● DATA
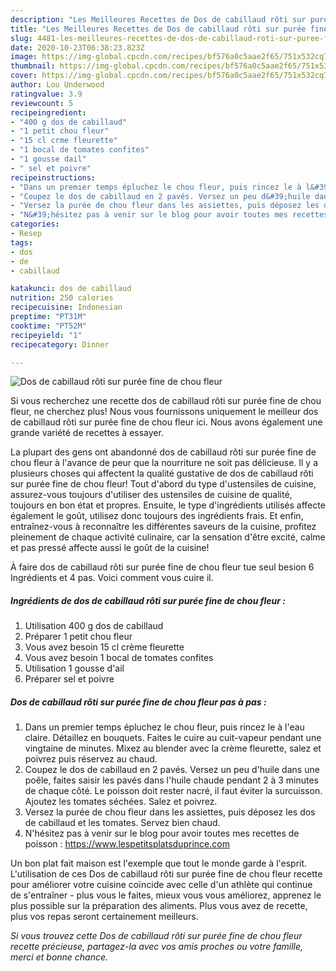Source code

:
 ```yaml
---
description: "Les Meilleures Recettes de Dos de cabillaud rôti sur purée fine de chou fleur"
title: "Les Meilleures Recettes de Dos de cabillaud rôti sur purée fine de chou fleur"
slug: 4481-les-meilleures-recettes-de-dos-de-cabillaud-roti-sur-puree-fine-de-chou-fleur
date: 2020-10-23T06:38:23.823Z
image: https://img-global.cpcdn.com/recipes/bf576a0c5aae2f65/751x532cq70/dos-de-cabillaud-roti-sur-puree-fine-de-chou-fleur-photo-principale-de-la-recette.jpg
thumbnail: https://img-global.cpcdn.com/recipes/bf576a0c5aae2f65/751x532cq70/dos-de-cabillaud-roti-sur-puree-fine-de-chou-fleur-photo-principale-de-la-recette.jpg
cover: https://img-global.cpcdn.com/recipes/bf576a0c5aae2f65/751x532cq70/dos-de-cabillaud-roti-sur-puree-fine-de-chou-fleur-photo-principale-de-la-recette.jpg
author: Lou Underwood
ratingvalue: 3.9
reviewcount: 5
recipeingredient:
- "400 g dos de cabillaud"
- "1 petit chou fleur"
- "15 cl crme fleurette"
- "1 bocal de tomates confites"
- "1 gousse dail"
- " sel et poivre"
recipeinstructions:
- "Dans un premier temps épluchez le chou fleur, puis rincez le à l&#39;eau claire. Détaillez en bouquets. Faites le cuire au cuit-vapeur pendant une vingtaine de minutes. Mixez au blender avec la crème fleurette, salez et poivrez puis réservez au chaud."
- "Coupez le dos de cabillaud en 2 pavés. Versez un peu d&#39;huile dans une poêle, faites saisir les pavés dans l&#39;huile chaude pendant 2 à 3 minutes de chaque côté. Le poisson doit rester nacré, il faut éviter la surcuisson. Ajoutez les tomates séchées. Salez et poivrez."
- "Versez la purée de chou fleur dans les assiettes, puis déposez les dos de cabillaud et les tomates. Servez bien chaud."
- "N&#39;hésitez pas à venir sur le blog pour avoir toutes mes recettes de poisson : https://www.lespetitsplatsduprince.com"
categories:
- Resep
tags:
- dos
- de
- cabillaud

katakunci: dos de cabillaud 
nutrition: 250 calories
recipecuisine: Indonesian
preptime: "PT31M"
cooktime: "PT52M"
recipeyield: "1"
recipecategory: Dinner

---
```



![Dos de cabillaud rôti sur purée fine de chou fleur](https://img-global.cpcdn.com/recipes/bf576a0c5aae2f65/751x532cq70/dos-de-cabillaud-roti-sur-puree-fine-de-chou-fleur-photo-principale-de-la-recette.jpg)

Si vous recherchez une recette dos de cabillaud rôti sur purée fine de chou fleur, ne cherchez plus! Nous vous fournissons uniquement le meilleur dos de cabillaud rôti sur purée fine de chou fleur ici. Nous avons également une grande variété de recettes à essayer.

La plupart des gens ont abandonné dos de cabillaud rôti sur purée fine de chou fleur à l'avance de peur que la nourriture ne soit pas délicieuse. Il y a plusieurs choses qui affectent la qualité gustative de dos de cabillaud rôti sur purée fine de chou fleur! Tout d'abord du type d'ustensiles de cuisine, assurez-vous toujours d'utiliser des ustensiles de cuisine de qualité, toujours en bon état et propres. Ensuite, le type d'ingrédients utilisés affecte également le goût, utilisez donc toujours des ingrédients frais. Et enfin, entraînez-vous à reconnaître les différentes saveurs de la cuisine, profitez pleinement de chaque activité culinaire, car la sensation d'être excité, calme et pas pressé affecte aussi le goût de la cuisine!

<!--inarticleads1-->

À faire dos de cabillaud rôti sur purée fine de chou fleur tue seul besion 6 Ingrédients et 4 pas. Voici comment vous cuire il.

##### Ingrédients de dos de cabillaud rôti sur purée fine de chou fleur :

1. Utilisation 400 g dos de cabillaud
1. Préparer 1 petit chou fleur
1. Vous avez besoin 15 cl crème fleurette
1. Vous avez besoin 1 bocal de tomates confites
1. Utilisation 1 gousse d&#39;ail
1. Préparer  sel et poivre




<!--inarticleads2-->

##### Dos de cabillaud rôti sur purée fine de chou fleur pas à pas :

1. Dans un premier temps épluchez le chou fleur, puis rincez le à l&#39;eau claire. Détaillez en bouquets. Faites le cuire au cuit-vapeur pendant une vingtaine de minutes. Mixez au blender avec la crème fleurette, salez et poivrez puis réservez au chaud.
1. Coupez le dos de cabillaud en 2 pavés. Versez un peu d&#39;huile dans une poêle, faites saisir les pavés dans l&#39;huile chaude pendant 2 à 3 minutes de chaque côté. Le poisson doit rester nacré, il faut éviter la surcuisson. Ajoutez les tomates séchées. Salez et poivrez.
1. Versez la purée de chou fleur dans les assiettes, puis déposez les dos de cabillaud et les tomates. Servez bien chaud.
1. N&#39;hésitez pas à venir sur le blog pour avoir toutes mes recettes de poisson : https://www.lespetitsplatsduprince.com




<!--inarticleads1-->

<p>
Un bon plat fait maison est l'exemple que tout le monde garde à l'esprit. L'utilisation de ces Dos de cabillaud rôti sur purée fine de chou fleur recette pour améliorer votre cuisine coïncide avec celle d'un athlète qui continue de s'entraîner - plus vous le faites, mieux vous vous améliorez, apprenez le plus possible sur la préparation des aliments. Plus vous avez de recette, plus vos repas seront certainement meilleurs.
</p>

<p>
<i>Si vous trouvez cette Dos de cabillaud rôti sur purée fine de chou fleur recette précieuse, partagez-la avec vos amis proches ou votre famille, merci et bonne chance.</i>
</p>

● DESCRIPTION OF THE TASK
Of all the entries above, how many lines contain the string "puree"? Answer with the number only.

● SOLUTION TO THE EXERCISE
5